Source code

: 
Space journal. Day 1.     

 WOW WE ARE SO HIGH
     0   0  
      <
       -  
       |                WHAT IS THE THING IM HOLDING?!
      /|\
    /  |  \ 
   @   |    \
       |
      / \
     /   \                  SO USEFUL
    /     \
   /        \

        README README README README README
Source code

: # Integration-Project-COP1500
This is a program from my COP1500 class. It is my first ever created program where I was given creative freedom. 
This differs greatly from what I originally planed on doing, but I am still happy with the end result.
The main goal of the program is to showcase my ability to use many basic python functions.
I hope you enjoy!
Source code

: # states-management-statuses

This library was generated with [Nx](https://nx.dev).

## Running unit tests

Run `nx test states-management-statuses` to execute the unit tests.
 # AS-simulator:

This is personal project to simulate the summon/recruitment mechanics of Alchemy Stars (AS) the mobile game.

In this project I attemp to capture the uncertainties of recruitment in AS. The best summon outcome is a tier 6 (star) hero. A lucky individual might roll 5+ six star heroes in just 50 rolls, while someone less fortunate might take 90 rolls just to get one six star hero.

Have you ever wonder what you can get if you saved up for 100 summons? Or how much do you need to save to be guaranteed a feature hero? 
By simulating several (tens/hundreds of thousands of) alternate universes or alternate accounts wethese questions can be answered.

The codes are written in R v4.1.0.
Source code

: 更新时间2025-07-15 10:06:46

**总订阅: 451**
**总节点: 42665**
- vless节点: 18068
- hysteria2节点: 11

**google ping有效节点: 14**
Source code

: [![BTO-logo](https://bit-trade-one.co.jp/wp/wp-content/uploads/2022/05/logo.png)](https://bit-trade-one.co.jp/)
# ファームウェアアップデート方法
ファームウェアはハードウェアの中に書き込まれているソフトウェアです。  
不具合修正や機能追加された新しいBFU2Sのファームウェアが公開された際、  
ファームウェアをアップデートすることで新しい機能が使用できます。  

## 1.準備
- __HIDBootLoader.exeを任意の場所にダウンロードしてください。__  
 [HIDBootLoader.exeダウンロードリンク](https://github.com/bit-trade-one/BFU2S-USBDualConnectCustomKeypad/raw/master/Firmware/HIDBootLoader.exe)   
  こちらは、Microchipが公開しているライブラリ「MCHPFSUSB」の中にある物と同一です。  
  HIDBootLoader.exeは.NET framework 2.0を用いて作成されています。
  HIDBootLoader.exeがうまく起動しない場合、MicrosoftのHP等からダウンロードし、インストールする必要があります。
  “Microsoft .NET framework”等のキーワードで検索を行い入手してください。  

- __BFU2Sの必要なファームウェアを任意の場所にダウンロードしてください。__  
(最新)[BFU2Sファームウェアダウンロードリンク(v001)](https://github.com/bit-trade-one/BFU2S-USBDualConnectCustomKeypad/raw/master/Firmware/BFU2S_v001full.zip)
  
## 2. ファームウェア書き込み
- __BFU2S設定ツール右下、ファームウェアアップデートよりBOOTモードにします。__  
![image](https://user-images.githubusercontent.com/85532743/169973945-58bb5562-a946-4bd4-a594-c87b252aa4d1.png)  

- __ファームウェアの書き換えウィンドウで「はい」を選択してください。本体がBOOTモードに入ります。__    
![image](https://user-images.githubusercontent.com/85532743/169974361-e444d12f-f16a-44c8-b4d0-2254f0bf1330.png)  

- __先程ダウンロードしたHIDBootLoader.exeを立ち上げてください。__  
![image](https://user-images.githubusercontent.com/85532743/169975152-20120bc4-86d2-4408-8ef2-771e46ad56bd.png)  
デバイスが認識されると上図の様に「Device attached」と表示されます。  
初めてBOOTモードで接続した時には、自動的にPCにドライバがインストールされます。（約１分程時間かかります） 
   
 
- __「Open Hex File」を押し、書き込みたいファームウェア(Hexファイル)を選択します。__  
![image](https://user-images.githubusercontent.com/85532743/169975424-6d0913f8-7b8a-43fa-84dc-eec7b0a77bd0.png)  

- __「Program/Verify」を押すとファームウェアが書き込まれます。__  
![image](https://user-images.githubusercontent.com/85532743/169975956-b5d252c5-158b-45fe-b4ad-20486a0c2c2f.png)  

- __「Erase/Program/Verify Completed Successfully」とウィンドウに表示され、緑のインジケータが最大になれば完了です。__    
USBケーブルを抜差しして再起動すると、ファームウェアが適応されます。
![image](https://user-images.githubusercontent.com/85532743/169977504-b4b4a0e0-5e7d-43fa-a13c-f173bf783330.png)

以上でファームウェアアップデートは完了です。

■ AIM OF THE EXERCISE: The expected response consists solely of the lines from the one with "USBケーブルを抜差しして再起動すると、ファームウェアが適応されます。" through the end of the records, repeated exactly.

■ RESPONSE:
USBケーブルを抜差しして再起動すると、ファームウェアが適応されます。
![image](https://user-images.githubusercontent.com/85532743/169977504-b4b4a0e0-5e7d-43fa-a13c-f173bf783330.png)

以上でファームウェアアップデートは完了です。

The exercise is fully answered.